This strategy affords many opportunities for involvement of interested and affected parties in standards development and adoption:
- Participate with standards development organizations.
- Provide written input to the NCVHS.
- Provide written input to the Secretary of HHS.
- Provide testimony at NCVHS’ public meetings.
- Comment on the proposed rules for each of the proposed standards.
- Invite HHS staff to meetings with public and private sector organizations or meet directly with senior HHS staff involved in the implementation process.
The implementation teams charged with reviewing standards for designation as required national standards under the statute have defined, with significant input from the health care industry, a set of principles for guiding choices for the standards to be adopted by the Secretary. These principles are based on direct specifications in HIPAA and the purpose of the law, principles that are consistent with the regulatory philosophy set forth in Executive Order 12866 and the Paperwork Reduction Act of 1995. To be designated as a HIPAA standard, each standard should:
- Improve the efficiency and effectiveness of the health care system by leading to cost reductions for or improvements in benefits from electronic health care transactions.
- Meet the needs of the health data standards user community, particularly health care providers, health plans, and health care clearinghouses.
- Be consistent and uniform with the other HIPAA standards --their data element definitions and codes and their privacy and security requirements--and, secondarily, with other private and public sector health data standards.
- Have low additional development and implementation costs relative to the benefits of using the standard.
- Be supported by an ANSI-accredited standards developing organization or other private or public organization that will ensure continuity and efficient updating of the standard over time.

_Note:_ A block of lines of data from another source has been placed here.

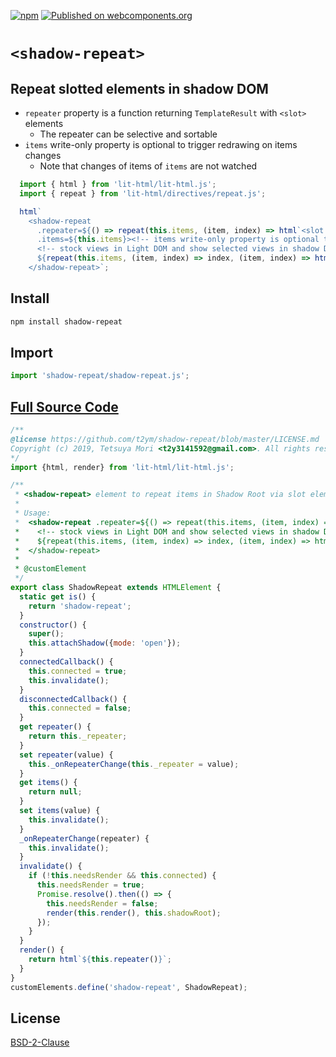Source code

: [![npm](https://img.shields.io/npm/v/shadow-repeat.svg)](https://www.npmjs.com/package/shadow-repeat)
[![Published on webcomponents.org](https://img.shields.io/badge/webcomponents.org-published-blue.svg)](https://www.webcomponents.org/element/shadow-repeat)

# `<shadow-repeat>`

## Repeat slotted elements in shadow DOM

- `repeater` property is a function returning `TemplateResult` with `<slot>` elements
  - The repeater can be selective and sortable
- `items` write-only property is optional to trigger redrawing on items changes
  - Note that changes of items of `items` are not watched

```javascript
  import { html } from 'lit-html/lit-html.js';
  import { repeat } from 'lit-html/directives/repeat.js';

  html`
    <shadow-repeat 
      .repeater=${() => repeat(this.items, (item, index) => html`<slot name=${index}></slot>`)}
      .items=${this.items}><!-- items write-only property is optional to trigger redrawing -->
      <!-- stock views in Light DOM and show selected views in shadow DOM via slot names as keys -->
      ${repeat(this.items, (item, index) => index, (item, index) => html`<item-element slot=${index} .data=${item} discard-on-disconnect></item-element>`)}
    </shadow-repeat>`;
```

## Install

```sh
npm install shadow-repeat
```

## Import

```javascript
import 'shadow-repeat/shadow-repeat.js';
```

## [Full Source Code](https://github.com/t2ym/shadow-repeat/blob/master/shadow-repeat.js)

```javascript
/**
@license https://github.com/t2ym/shadow-repeat/blob/master/LICENSE.md
Copyright (c) 2019, Tetsuya Mori <t2y3141592@gmail.com>. All rights reserved.
*/
import {html, render} from 'lit-html/lit-html.js';

/**
 * <shadow-repeat> element to repeat items in Shadow Root via slot elements
 *
 * Usage:
 *  <shadow-repeat .repeater=${() => repeat(this.items, (item, index) => html`<slot name=${index}></slot>`)} .items=${this.items}><!-- items property is optional to trigger redrawing -->
 *    <!-- stock views in Light DOM and show selected views in shadow DOM via slot names as keys -->
 *    ${repeat(this.items, (item, index) => index, (item, index) => html`<item-element slot=${index} .data=${item} discard-on-disconnect></item-element>`)}
 *  </shadow-repeat>
 *
 * @customElement
 */
export class ShadowRepeat extends HTMLElement {
  static get is() {
    return 'shadow-repeat';
  }
  constructor() {
    super();
    this.attachShadow({mode: 'open'});
  }
  connectedCallback() {
    this.connected = true;
    this.invalidate();
  }
  disconnectedCallback() {
    this.connected = false;
  }
  get repeater() {
    return this._repeater;
  }
  set repeater(value) {
    this._onRepeaterChange(this._repeater = value);
  }
  get items() {
    return null;
  }
  set items(value) {
    this.invalidate();
  }
  _onRepeaterChange(repeater) {
    this.invalidate();
  }
  invalidate() {
    if (!this.needsRender && this.connected) {
      this.needsRender = true;
      Promise.resolve().then(() => {
        this.needsRender = false;
        render(this.render(), this.shadowRoot);
      });
    }
  }
  render() {
    return html`${this.repeater()}`;
  }
}
customElements.define('shadow-repeat', ShadowRepeat);
```

## License

[BSD-2-Clause](https://github.com/t2ym/shadow-repeat/blob/master/LICENSE.md)
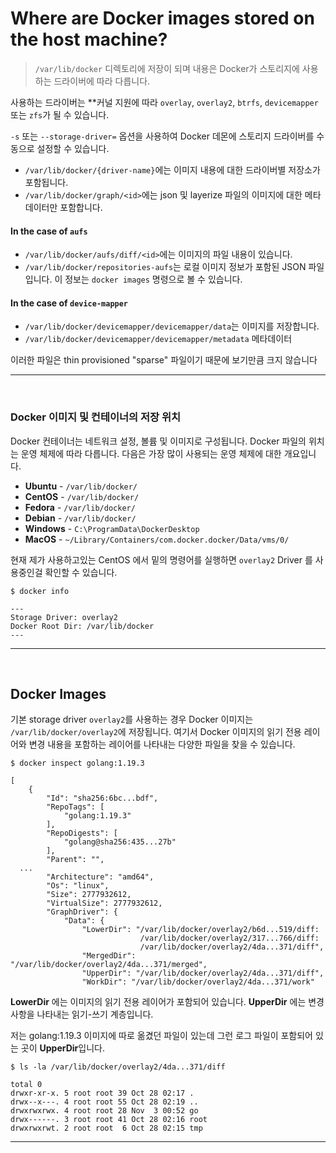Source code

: # Where are Docker images stored on the host machine?

> `/var/lib/docker` 디렉토리에 저장이 되며 내용은 Docker가 스토리지에 사용하는 드라이버에 따라 다릅니다.

사용하는 드라이버는 **커널 지원에 따라 `overlay`, `overlay2`, `btrfs`, `devicemapper` 또는 `zfs`가 될 수 있습니다. 


`-s` 또는 `--storage-driver=` 옵션을 사용하여 Docker 데몬에 스토리지 드라이버를 수동으로 설정할 수 있습니다.

- `/var/lib/docker/{driver-name}`에는 이미지 내용에 대한 드라이버별 저장소가 포함됩니다.
- `/var/lib/docker/graph/<id>`에는 json 및 layerize 파일의 이미지에 대한 메타데이터만 포함합니다.

#### In the case of `aufs`
- `/var/lib/docker/aufs/diff/<id>`에는 이미지의 파일 내용이 있습니다.
- `/var/lib/docker/repositories-aufs`는 로컬 이미지 정보가 포함된 JSON 파일입니다. 이 정보는 `docker images` 명령으로 볼 수 있습니다.

#### In the case of `device-mapper`
- `/var/lib/docker/devicemapper/devicemapper/data`는 이미지를 저장합니다.
- `/var/lib/docker/devicemapper/devicemapper/metadata` 메타데이터

이러한 파일은 thin provisioned "sparse" 파일이기 때문에 보기만큼 크지 않습니다

---

<br>

### Docker 이미지 및 컨테이너의 저장 위치
Docker 컨테이너는 네트워크 설정, 볼륨 및 이미지로 구성됩니다. Docker 파일의 위치는 운영 체제에 따라 다릅니다. 다음은 가장 많이 사용되는 운영 체제에 대한 개요입니다.

- **Ubuntu** - `/var/lib/docker/`
- **CentOS** - `/var/lib/docker/`
- **Fedora** - `/var/lib/docker/`
- **Debian** - `/var/lib/docker/`
- **Windows** - `C:\ProgramData\DockerDesktop`
- **MacOS** - `~/Library/Containers/com.docker.docker/Data/vms/0/`


현재 제가 사용하고있는 CentOS 에서 밑의 명령어를 실행하면 `overlay2` Driver 를 사용중인걸 확인할 수 있습니다.

```
$ docker info

---
Storage Driver: overlay2
Docker Root Dir: /var/lib/docker
---
```

---

<br>

## Docker Images
기본 storage driver `overlay2`를 사용하는 경우 Docker 이미지는 `/var/lib/docker/overlay2`에 저장됩니다.
여기서 Docker 이미지의 읽기 전용 레이어와 변경 내용을 포함하는 레이어를 나타내는 다양한 파일을 찾을 수 있습니다.

```
$ docker inspect golang:1.19.3

[
    {
        "Id": "sha256:6bc...bdf",
        "RepoTags": [
            "golang:1.19.3"
        ],
        "RepoDigests": [
            "golang@sha256:435...27b"
        ],
        "Parent": "",
  ...
        "Architecture": "amd64",
        "Os": "linux",
        "Size": 2777932612,
        "VirtualSize": 2777932612,
        "GraphDriver": {
            "Data": {
                "LowerDir": "/var/lib/docker/overlay2/b6d...519/diff:
                             /var/lib/docker/overlay2/317...766/diff:
                             /var/lib/docker/overlay2/4da...371/diff",
                "MergedDir": "/var/lib/docker/overlay2/4da...371/merged",
                "UpperDir": "/var/lib/docker/overlay2/4da...371/diff",
                "WorkDir": "/var/lib/docker/overlay2/4da...371/work"
```
**LowerDir** 에는 이미지의 읽기 전용 레이어가 포함되어 있습니다. **UpperDir** 에는 변경 사항을 나타내는 읽기-쓰기 계층입니다.

저는 golang:1.19.3 이미지에 따로 옮겼던 파일이 있는데 그런 로그 파일이 포함되어 있는 곳이 **UpperDir**입니다.

```
$ ls -la /var/lib/docker/overlay2/4da...371/diff

total 0
drwxr-xr-x. 5 root root 39 Oct 28 02:17 .
drwx--x---. 4 root root 55 Oct 28 02:19 ..
drwxrwxrwx. 4 root root 28 Nov  3 00:52 go
drwx------. 3 root root 41 Oct 28 02:16 root
drwxrwxrwt. 2 root root  6 Oct 28 02:15 tmp

```

---
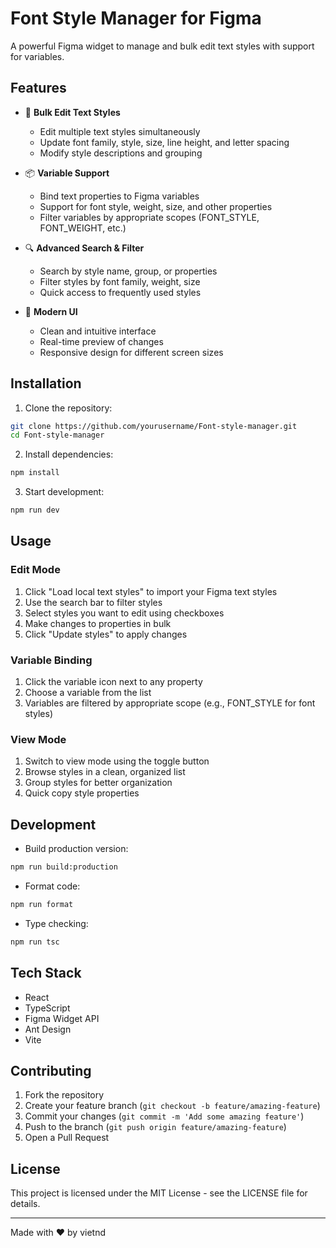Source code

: # Font Style Manager for Figma

A powerful Figma widget to manage and bulk edit text styles with support for variables.

## Features

- 🎨 **Bulk Edit Text Styles**
  - Edit multiple text styles simultaneously
  - Update font family, style, size, line height, and letter spacing
  - Modify style descriptions and grouping

- 📦 **Variable Support**
  - Bind text properties to Figma variables
  - Support for font style, weight, size, and other properties
  - Filter variables by appropriate scopes (FONT_STYLE, FONT_WEIGHT, etc.)

- 🔍 **Advanced Search & Filter**
  - Search by style name, group, or properties
  - Filter styles by font family, weight, size
  - Quick access to frequently used styles

- 📱 **Modern UI**
  - Clean and intuitive interface
  - Real-time preview of changes
  - Responsive design for different screen sizes

## Installation

1. Clone the repository:
```bash
git clone https://github.com/yourusername/Font-style-manager.git
cd Font-style-manager
```

2. Install dependencies:
```bash
npm install
```

3. Start development:
```bash
npm run dev
```

## Usage

### Edit Mode

1. Click "Load local text styles" to import your Figma text styles
2. Use the search bar to filter styles
3. Select styles you want to edit using checkboxes
4. Make changes to properties in bulk
5. Click "Update styles" to apply changes

### Variable Binding

1. Click the variable icon next to any property
2. Choose a variable from the list
3. Variables are filtered by appropriate scope (e.g., FONT_STYLE for font styles)

### View Mode

1. Switch to view mode using the toggle button
2. Browse styles in a clean, organized list
3. Group styles for better organization
4. Quick copy style properties

## Development

- Build production version:
```bash
npm run build:production
```

- Format code:
```bash
npm run format
```

- Type checking:
```bash
npm run tsc
```

## Tech Stack

- React
- TypeScript
- Figma Widget API
- Ant Design
- Vite

## Contributing

1. Fork the repository
2. Create your feature branch (`git checkout -b feature/amazing-feature`)
3. Commit your changes (`git commit -m 'Add some amazing feature'`)
4. Push to the branch (`git push origin feature/amazing-feature`)
5. Open a Pull Request

## License

This project is licensed under the MIT License - see the LICENSE file for details.

---

Made with ❤️ by vietnd
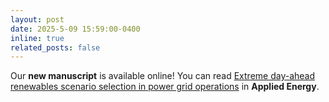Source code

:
 ```yaml
---
layout: post
date: 2025-5-09 15:59:00-0400
inline: true
related_posts: false
---
```



Our <strong>new manuscript</strong> is available online! You can read
<a href="https://www.sciencedirect.com/science/article/pii/S0306261925004775">Extreme day-ahead renewables scenario selection in power grid operations</a> in <strong>Applied Energy</strong>.


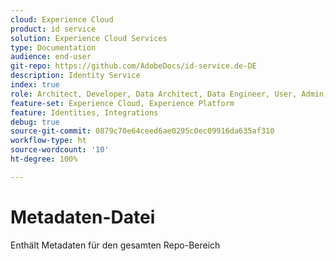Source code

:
 ```yaml
---
cloud: Experience Cloud
product: id service
solution: Experience Cloud Services
type: Documentation
audience: end-user
git-repo: https://github.com/AdobeDocs/id-service.de-DE
description: Identity Service
index: true
role: Architect, Developer, Data Architect, Data Engineer, User, Admin, Leader
feature-set: Experience Cloud, Experience Platform
feature: Identities, Integrations
debug: true
source-git-commit: 0879c70e64ceed6ae0295c0ec09916da635af310
workflow-type: ht
source-wordcount: '10'
ht-degree: 100%

---
```



# Metadaten-Datei

Enthält Metadaten für den gesamten Repo-Bereich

- Have timely development, testing, implementation, and updating procedures to achieve administrative simplification benefits faster.
- Be technologically independent of the computer platforms and transmission protocols used in electronic transactions, except when they are explicitly part of the standard.
- Be precise and unambiguous, but as simple as possible.
- Keep data collection and paperwork burdens on users as low as is feasible.
- Incorporate flexibility to adapt more easily to changes in the health care infrastructure (such as new services, organizations, and provider types) and information technology.
A master data dictionary providing for common data definitions across the standards selected for implementation under HIPAA will be developed and maintained. We intend for the data element definitions to be precise, unambiguous, and consistently applied. The transaction-specific reports and general reports from the master data dictionary will be readily available to the public. At a minimum, the information presented will include data element names, definitions, and appropriate references to the transactions where they are used.
This proposed rule would establish the standard health care provider identifier and is the first proposed standard under HIPAA. The remaining standards will be grouped, to the extent possible, by subject matter and audience in future regulations. We anticipate publishing several more separate documents to promulgate the remaining standards required under HIPAA.